• [TASK STATEMENT]:
Lines that contain "textwidth": how many are there in the listing below? Answer with a number and nothing more.

• [EXERCISE INPUTS]:
════════
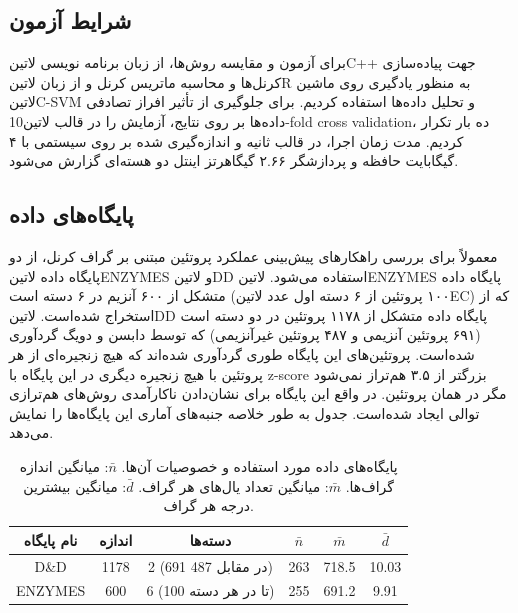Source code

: \subsection{شرایط آزمون}
برای آزمون و مقایسه روش‌ها، از زبان برنامه نویسی ‌لاتین{C++} جهت پیاده‌سازی کرنل‌ها و محاسبه ماتریس کرنل و از زبان ‌لاتین{R} به منظور یادگیری روی ماشین ‌لاتین{C-SVM} و تحلیل داده‌ها استفاده کردیم. برای جلوگیری از تأثیر افراز تصادفی داده‌ها بر روی نتایج، آزمایش را در قالب ‌لاتین{10-fold cross validation}، ده بار تکرار کردیم. مدت زمان اجرا، در قالب ثانیه و اندازه‌گیری شده بر روی سیستمی با ۴ گیگابایت حافظه و پردازشگر ۲.۶۶ گیگاهرتز اینتل دو هسته‌ای گزارش می‌شود.

\subsection{پایگاه‌های داده}
معمولاً برای بررسی راهکارهای پیش‌بینی عملکرد پروتئین مبتنی بر گراف کرنل، از دو پایگاه داده ‌لاتین{ENZYMES} و ‌لاتین{DD} استفاده می‌شود. ‌لاتین{ENZYMES} پایگاه داده متشکل از ۶۰۰ آنزیم در ۶ دسته است (۱۰۰ پروتئین از ۶ دسته اول عدد ‌لاتین{EC}) که از  استخراج شده‌است. ‌لاتین{DD} پایگاه داده متشکل از ۱۱۷۸ پروتئین در دو دسته است (۶۹۱ پروتئین آنزیمی و ۴۸۷ پروتئین غیرآنزیمی) که توسط دابسن و دویگ گردآوری شده‌است. پروتئین‌های این پایگاه طوری گردآوری شده‌اند که هیچ زنجیره‌ای از هر پروتئین با هیچ زنجیره دیگری در این پایگاه با z-score بزرگتر از ۳.۵ هم‌تراز نمی‌شود مگر در همان پروتئین. در واقع این پایگاه برای نشان‌دادن ناکارآمدی روش‌های هم‌ترازی توالی ایجاد شده‌است. جدول  به طور خلاصه جنبه‌های آماری این پایگاه‌ها را نمایش می‌دهد.

\begin{table}[ht]
\centering
\begin{tabular}{| c | c | c | c | c | c |}
    \hline
    نام پایگاه & اندازه & دسته‌ها & $\bar{n}$ & $\bar{m}$ & $\bar{d}$\\[5pt] \hline
    D\&D & 1178 & 2 (691 در مقابل 487) & 263 & 718.5 & 10.03 \\ \hline
    ENZYMES & 600 & 6 (100 تا در هر دسته) & 255 & 691.2 & 9.91 \\ \hline
\end{tabular}
\caption{
    پایگاه‌های داده مورد استفاده و خصوصیات آن‌ها.
 $\bar{n}$: میانگین اندازه گراف‌ها. $\bar{m}$: میانگین تعداد یال‌های هر گراف.  $\bar{d}$: میانگین بیشترین درجه هر گراف.
}
\label{tab:dataset-statistics}
\end{table}

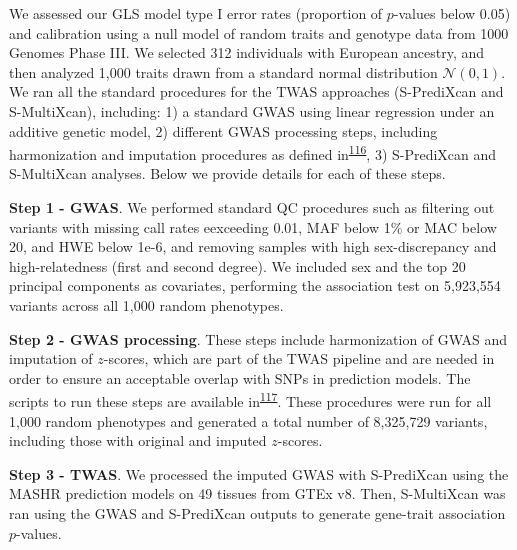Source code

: \documentclass[
  a4paper,
]{article}
\begin{document}
We assessed our GLS model type I error rates (proportion of \(p\)-values below 0.05) and calibration using a null model of random traits and genotype data from 1000 Genomes Phase III.
We selected 312 individuals with European ancestry, and then analyzed 1,000 traits drawn from a standard normal distribution \(\mathcal{N}(0,1)\).
We ran all the standard procedures for the TWAS approaches (S-PrediXcan and S-MultiXcan), including:
1) a standard GWAS using linear regression under an additive genetic model,
2) different GWAS processing steps, including harmonization and imputation procedures as defined in\textsuperscript{\protect\hyperlink{ref-SiobXsoB}{116}},
3) S-PrediXcan and S-MultiXcan analyses.
Below we provide details for each of these steps.

\textbf{Step 1 - GWAS}. We performed standard QC procedures such as
filtering out variants with missing call rates eexceeding 0.01, MAF below 1\% or MAC below 20, and HWE below 1e-6,
and removing samples with high sex-discrepancy and high-relatedness (first and second degree).
We included sex and the top 20 principal components as covariates, performing the association test on 5,923,554 variants across all 1,000 random phenotypes.

\textbf{Step 2 - GWAS processing}. These steps include harmonization of GWAS and imputation of \(z\)-scores, which are part of the TWAS pipeline and are needed in order to ensure an acceptable overlap with SNPs in prediction models.
The scripts to run these steps are available in\textsuperscript{\protect\hyperlink{ref-GPHGnFRN}{117}}.
These procedures were run for all 1,000 random phenotypes and generated a total number of 8,325,729 variants, including those with original and imputed \(z\)-scores.

\textbf{Step 3 - TWAS}. We processed the imputed GWAS with S-PrediXcan using the MASHR prediction models on 49 tissues from GTEx v8.
Then, S-MultiXcan was ran using the GWAS and S-PrediXcan outputs to generate gene-trait association \(p\)-values.
\end{document}
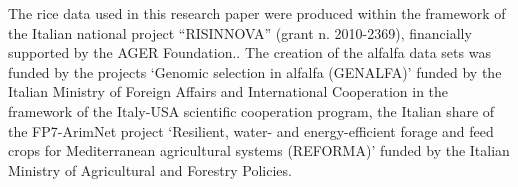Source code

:  
\makeatletter{}\begin{acknowledgements}
The rice data used in this research paper were produced within the framework of the Italian national project ``RISINNOVA'' (grant n. 2010-2369), financially supported by the AGER Foundation..
The creation of the alfalfa data sets was funded by the projects ‘Genomic selection in alfalfa (GENALFA)’ funded by the Italian Ministry of Foreign Affairs and International Cooperation in the framework of the Italy-USA scientific cooperation program, the Italian share of the FP7-ArimNet project ‘Resilient, water- and energy-efficient forage and feed crops for Mediterranean agricultural systems (REFORMA)’ funded by the Italian Ministry of Agricultural and Forestry Policies.
\end{acknowledgements}


 

      
   



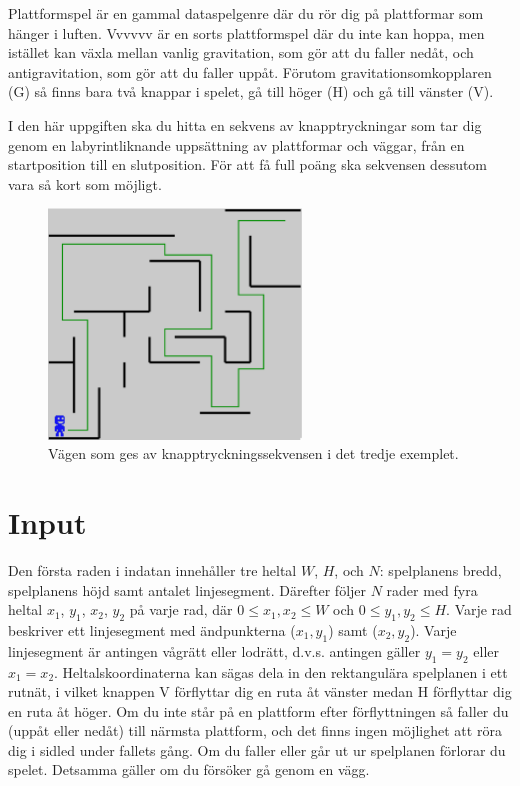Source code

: 
Plattformspel är en gammal dataspelgenre där du rör dig på plattformar som hänger i luften. Vvvvvv är en sorts plattformspel där du inte kan hoppa, men istället kan växla mellan vanlig gravitation, som gör att du faller nedåt, och antigravitation, som gör att du faller uppåt. Förutom gravitationsomkopplaren (G) så finns bara två knappar i spelet, gå till höger (H) och gå till vänster (V).

I den här uppgiften ska du hitta en sekvens av knapptryckningar som tar dig genom en labyrintliknande uppsättning av plattformar och väggar, från en startposition till en slutposition. För att få full poäng ska sekvensen dessutom vara så kort som möjligt.

\begin{figure}[ht!]
\centering
\includegraphics[width=0.6\textwidth]{spelplan.pdf}
\caption{Vägen som ges av knapptryckningssekvensen i det tredje exemplet.}
\label{overflow}
\end{figure}


\section*{Input}

Den första raden i indatan innehåller tre heltal $W$, $H$, och $N$: spelplanens bredd, spelplanens höjd samt antalet linjesegment. Därefter följer $N$ rader med fyra heltal $x_1$, $y_1$, $x_2$, $y_2$ på varje rad, där $0 \le x_1,x_2 \le W$ och $0 \le y_1,y_2 \le H$. Varje rad beskriver ett linjesegment med ändpunkterna ($x_1, y_1$) samt ($x_2, y_2$). Varje linjesegment är antingen vågrätt eller lodrätt, d.v.s. antingen gäller $y_1=y_2$ eller $x_1=x_2$. Heltalskoordinaterna kan sägas dela in den rektangulära spelplanen i ett rutnät, i vilket knappen V förflyttar dig en ruta åt vänster medan H förflyttar dig en ruta åt höger. Om du inte står på en plattform efter förflyttningen så faller du (uppåt eller nedåt) till närmsta plattform, och det finns ingen möjlighet att röra dig i sidled under fallets gång. Om du faller eller går ut ur spelplanen förlorar du spelet. Detsamma gäller om du försöker gå genom en vägg.

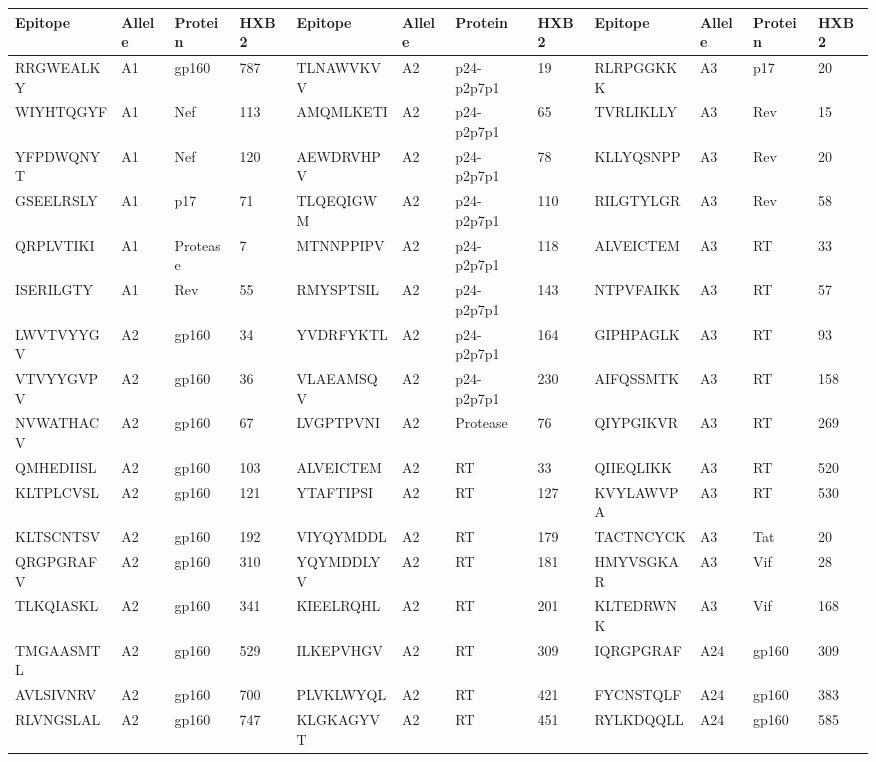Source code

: \begin{table}[htp]
\begin{center}
\begin{sideways}
{
\scriptsize
\begin{tabulary}{1.5\textwidth}{|l|l|l|l|l|l|l|l|l|l|l|l|}
\hline
Epitope & Allele & Protein & HXB2 & Epitope & Allele & Protein & HXB2 & Epitope & Allele & Protein & HXB2 \bigstrut \\
\hline
RRGWEALKY & A1 & gp160 & 787 & TLNAWVKVV & A2 & p24-p2p7p1 & 19 & RLRPGGKKK & A3 & p17 & 20 \bigstrut[t] \\
WIYHTQGYF & A1 & Nef & 113 & AMQMLKETI & A2 & p24-p2p7p1 & 65 & TVRLIKLLY & A3 & Rev & 15 \\
YFPDWQNYT & A1 & Nef & 120 & AEWDRVHPV & A2 & p24-p2p7p1 & 78 & KLLYQSNPP & A3 & Rev & 20 \\
GSEELRSLY & A1 & p17 & 71 & TLQEQIGWM & A2 & p24-p2p7p1 & 110 & RILGTYLGR & A3 & Rev & 58 \\
QRPLVTIKI & A1 & Protease & 7 & MTNNPPIPV & A2 & p24-p2p7p1 & 118 & ALVEICTEM & A3 & RT & 33 \\
ISERILGTY & A1 & Rev & 55 & RMYSPTSIL & A2 & p24-p2p7p1 & 143 & NTPVFAIKK & A3 & RT & 57 \\
LWVTVYYGV & A2 & gp160 & 34 & YVDRFYKTL & A2 & p24-p2p7p1 & 164 & GIPHPAGLK & A3 & RT & 93 \\
VTVYYGVPV & A2 & gp160 & 36 & VLAEAMSQV & A2 & p24-p2p7p1 & 230 & AIFQSSMTK & A3 & RT & 158 \\
NVWATHACV & A2 & gp160 & 67 & LVGPTPVNI & A2 & Protease & 76 & QIYPGIKVR & A3 & RT & 269 \\
QMHEDIISL & A2 & gp160 & 103 & ALVEICTEM & A2 & RT & 33 & QIIEQLIKK & A3 & RT & 520 \\
KLTPLCVSL & A2 & gp160 & 121 & YTAFTIPSI & A2 & RT & 127 & KVYLAWVPA & A3 & RT & 530 \\
KLTSCNTSV & A2 & gp160 & 192 & VIYQYMDDL & A2 & RT & 179 & TACTNCYCK & A3 & Tat & 20 \\
QRGPGRAFV & A2 & gp160 & 310 & YQYMDDLYV & A2 & RT & 181 & HMYVSGKAR & A3 & Vif & 28 \\
TLKQIASKL & A2 & gp160 & 341 & KIEELRQHL & A2 & RT & 201 & KLTEDRWNK & A3 & Vif & 168 \\
TMGAASMTL & A2 & gp160 & 529 & ILKEPVHGV & A2 & RT & 309 & IQRGPGRAF & A24 & gp160 & 309 \\
AVLSIVNRV & A2 & gp160 & 700 & PLVKLWYQL & A2 & RT & 421 & FYCNSTQLF & A24 & gp160 & 383 \\
RLVNGSLAL & A2 & gp160 & 747 & KLGKAGYVT & A2 & RT & 451 & RYLKDQQLL & A24 & gp160 & 585 \\

\end{tabulary}}
\end{sideways}
\end{center}
\end{table}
════════
• [REPLY TO THE TASK]:
2